Exbibit Index on page 6.
================================================================================
Page 1 of 9
<PAGE>
PART II
INFORMATION REQUIRED IN THE REGISTRATION STATEMENT
ITEM 3. INCORPORATION OF DOCUMENTS BY REFERENCE.
The following documents filed by Alliance Financial Corporation (the
"Company") (Exchange Act File No. 0-15366) with the Securities and Exchange
Commission (the "Commission") are incorporated herein by reference and made a
part hereof:
(a) Annual Report on Form 10-K for the year ended December 31, 1998, filed
with the Commission on March 26, 1999;
(b) Quarterly Reports on Forms 10-Q for the quarterly periods ended March
31, 1999, June 30, 1999 and September 30, 1999, filed with the
Commission on May 17, 1999, August 13, 1999 and November 12, 1999,
respectively;
(c) Periodic Report on Form 8-K, filed with the Commission on July 21,
1999; and
(d) The descriptions of the Company's Common Stock contained in the
Company's registration statements filed under section 12 of the
Securities Exchange Act of 1934, including any amendments or reports
filed for the purpose of updating such descriptions.
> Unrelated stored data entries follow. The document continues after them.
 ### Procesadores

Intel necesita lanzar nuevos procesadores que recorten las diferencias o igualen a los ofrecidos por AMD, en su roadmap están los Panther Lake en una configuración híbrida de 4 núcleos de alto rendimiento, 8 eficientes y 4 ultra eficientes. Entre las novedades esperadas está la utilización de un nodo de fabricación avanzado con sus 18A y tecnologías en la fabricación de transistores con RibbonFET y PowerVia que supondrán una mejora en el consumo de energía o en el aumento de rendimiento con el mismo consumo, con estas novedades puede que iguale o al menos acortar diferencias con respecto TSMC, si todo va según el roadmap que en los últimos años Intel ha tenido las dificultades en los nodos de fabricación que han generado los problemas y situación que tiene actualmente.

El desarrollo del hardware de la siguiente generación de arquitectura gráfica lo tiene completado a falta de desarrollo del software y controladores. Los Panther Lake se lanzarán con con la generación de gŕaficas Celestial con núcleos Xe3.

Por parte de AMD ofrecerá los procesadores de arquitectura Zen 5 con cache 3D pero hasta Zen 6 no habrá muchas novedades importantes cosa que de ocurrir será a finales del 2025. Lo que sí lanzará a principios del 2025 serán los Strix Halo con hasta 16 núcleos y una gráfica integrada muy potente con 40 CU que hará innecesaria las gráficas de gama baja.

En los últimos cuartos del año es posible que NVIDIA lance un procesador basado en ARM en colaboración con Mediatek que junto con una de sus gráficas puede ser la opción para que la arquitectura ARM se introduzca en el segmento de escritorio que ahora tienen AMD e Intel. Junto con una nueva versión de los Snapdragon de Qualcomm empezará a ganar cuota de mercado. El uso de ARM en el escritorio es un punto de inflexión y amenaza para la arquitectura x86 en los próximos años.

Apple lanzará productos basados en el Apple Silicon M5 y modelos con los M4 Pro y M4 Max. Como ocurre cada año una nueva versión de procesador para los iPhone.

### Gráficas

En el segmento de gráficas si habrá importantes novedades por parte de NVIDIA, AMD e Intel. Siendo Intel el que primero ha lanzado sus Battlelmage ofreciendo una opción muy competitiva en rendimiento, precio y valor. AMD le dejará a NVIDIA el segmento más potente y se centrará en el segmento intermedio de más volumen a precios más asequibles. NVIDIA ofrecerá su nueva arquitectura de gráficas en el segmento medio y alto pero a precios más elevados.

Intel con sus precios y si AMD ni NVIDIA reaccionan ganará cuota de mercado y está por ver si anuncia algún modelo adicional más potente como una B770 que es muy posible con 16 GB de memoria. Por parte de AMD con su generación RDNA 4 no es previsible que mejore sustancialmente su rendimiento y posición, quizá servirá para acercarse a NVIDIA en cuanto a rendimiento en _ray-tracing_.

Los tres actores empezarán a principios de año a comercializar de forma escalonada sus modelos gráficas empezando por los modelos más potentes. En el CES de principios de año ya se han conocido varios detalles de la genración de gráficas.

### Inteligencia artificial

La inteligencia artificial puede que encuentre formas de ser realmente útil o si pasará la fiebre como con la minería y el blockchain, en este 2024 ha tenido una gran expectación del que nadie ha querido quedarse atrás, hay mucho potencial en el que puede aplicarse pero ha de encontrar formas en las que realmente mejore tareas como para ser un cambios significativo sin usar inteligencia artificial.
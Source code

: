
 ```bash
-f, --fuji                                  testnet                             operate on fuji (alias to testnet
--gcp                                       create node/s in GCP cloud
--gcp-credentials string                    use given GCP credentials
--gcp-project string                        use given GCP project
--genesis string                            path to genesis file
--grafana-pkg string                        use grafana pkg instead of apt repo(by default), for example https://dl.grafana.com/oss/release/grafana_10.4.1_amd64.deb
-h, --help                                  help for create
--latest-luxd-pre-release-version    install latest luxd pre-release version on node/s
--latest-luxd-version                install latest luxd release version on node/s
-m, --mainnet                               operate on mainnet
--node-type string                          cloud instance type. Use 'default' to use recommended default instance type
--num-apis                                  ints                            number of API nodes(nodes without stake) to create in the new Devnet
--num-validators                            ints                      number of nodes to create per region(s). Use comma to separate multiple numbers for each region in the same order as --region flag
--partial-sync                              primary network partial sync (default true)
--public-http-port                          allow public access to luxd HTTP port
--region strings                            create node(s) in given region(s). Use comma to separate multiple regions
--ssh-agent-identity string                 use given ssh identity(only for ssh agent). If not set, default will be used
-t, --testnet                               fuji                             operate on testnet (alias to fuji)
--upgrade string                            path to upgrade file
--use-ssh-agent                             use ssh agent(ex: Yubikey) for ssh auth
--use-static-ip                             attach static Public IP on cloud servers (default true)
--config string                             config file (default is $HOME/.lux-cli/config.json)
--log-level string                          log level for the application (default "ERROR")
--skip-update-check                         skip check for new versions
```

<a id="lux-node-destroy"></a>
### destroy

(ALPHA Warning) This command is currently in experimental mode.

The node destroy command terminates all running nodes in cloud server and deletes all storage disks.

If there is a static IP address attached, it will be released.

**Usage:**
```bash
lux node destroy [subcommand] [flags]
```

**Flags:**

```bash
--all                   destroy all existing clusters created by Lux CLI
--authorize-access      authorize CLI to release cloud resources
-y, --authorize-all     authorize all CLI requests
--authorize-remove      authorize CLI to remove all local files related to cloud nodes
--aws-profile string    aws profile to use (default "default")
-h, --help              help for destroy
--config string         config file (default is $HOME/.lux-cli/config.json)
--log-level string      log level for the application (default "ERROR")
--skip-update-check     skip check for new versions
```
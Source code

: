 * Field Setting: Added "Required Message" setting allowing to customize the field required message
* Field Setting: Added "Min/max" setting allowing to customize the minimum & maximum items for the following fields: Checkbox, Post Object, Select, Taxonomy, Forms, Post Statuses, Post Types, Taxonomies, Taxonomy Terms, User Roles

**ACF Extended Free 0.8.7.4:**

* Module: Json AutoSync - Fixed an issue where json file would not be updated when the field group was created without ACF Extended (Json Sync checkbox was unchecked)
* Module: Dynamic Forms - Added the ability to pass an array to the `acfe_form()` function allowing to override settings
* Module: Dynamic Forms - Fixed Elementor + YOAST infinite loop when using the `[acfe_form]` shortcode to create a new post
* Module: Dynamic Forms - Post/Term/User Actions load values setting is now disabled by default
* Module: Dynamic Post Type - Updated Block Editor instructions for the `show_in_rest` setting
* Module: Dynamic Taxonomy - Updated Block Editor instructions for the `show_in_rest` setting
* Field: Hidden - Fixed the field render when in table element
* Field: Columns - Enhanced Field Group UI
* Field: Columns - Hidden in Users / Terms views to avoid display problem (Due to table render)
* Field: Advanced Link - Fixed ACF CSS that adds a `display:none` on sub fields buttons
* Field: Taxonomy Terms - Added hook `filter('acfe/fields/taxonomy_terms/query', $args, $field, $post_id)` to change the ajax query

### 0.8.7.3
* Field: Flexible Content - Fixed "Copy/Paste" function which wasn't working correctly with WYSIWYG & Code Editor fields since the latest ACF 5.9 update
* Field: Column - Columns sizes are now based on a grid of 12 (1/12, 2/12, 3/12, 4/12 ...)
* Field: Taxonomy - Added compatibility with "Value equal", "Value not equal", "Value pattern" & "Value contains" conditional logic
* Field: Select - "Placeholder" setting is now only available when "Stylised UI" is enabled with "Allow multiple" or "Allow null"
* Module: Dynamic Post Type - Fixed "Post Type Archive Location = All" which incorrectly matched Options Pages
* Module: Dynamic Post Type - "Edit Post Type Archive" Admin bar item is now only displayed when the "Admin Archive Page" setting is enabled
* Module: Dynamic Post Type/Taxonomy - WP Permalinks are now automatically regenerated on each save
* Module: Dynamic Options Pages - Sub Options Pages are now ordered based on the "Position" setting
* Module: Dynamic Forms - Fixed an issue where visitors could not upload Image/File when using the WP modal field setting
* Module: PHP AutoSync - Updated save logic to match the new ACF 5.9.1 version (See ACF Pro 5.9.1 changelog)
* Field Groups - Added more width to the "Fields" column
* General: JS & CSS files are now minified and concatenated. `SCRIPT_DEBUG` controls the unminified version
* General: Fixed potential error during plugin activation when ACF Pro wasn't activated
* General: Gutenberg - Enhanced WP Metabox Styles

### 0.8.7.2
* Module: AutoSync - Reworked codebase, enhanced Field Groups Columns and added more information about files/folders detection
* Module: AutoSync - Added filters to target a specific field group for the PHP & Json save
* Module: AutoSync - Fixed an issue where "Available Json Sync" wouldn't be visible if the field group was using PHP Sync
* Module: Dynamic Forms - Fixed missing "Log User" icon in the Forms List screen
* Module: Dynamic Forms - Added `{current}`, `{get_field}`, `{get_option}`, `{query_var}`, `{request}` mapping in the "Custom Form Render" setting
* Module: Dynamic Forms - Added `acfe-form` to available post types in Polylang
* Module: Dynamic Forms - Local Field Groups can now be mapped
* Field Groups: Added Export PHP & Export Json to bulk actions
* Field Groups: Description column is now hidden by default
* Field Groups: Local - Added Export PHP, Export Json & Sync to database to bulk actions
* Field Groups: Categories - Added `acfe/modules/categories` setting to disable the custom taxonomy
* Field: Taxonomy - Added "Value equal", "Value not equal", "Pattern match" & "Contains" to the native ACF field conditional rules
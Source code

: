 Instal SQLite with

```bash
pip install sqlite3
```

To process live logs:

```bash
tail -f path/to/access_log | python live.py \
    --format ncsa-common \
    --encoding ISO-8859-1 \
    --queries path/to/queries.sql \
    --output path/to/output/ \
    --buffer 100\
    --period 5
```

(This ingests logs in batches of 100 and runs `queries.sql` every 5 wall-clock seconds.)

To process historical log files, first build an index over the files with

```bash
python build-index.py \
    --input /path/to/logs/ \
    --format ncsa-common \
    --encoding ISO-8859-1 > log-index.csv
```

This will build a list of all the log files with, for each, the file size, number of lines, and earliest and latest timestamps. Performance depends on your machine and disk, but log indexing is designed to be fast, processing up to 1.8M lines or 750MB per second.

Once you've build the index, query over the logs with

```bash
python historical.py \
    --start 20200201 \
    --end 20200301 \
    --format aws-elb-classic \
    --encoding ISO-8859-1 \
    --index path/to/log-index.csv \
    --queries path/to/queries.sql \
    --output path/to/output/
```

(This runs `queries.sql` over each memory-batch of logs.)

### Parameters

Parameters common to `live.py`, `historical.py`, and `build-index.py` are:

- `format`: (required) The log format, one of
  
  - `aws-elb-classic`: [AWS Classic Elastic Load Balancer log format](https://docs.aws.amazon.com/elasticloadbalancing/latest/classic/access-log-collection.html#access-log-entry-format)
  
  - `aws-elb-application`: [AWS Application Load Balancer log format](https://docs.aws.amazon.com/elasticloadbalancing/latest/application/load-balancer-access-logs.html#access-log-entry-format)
All reports and other documents subsequently filed by the Company pursuant
to Sections 13(a), 13(c), 14 and 15(d) of the Securities Exchange Act of 1934,
prior to the filing of a post-effective amendment which indicates that all
securities offered hereby have been sold or which deregisters all securities
remaining unsold, shall be deemed to be incorporated by reference herein and to
be a part hereof from the date of the filing of such reports and documents.
ITEM 4. DESCRIPTION OF SECURITIES.
Not applicable.
ITEM 5. INTERESTS OF NAMED EXPERTS AND COUNSEL.
Not applicable.
Page 2 of 9
<PAGE>
ITEM 6. INDEMNIFICATION OF OFFICERS AND DIRECTORS.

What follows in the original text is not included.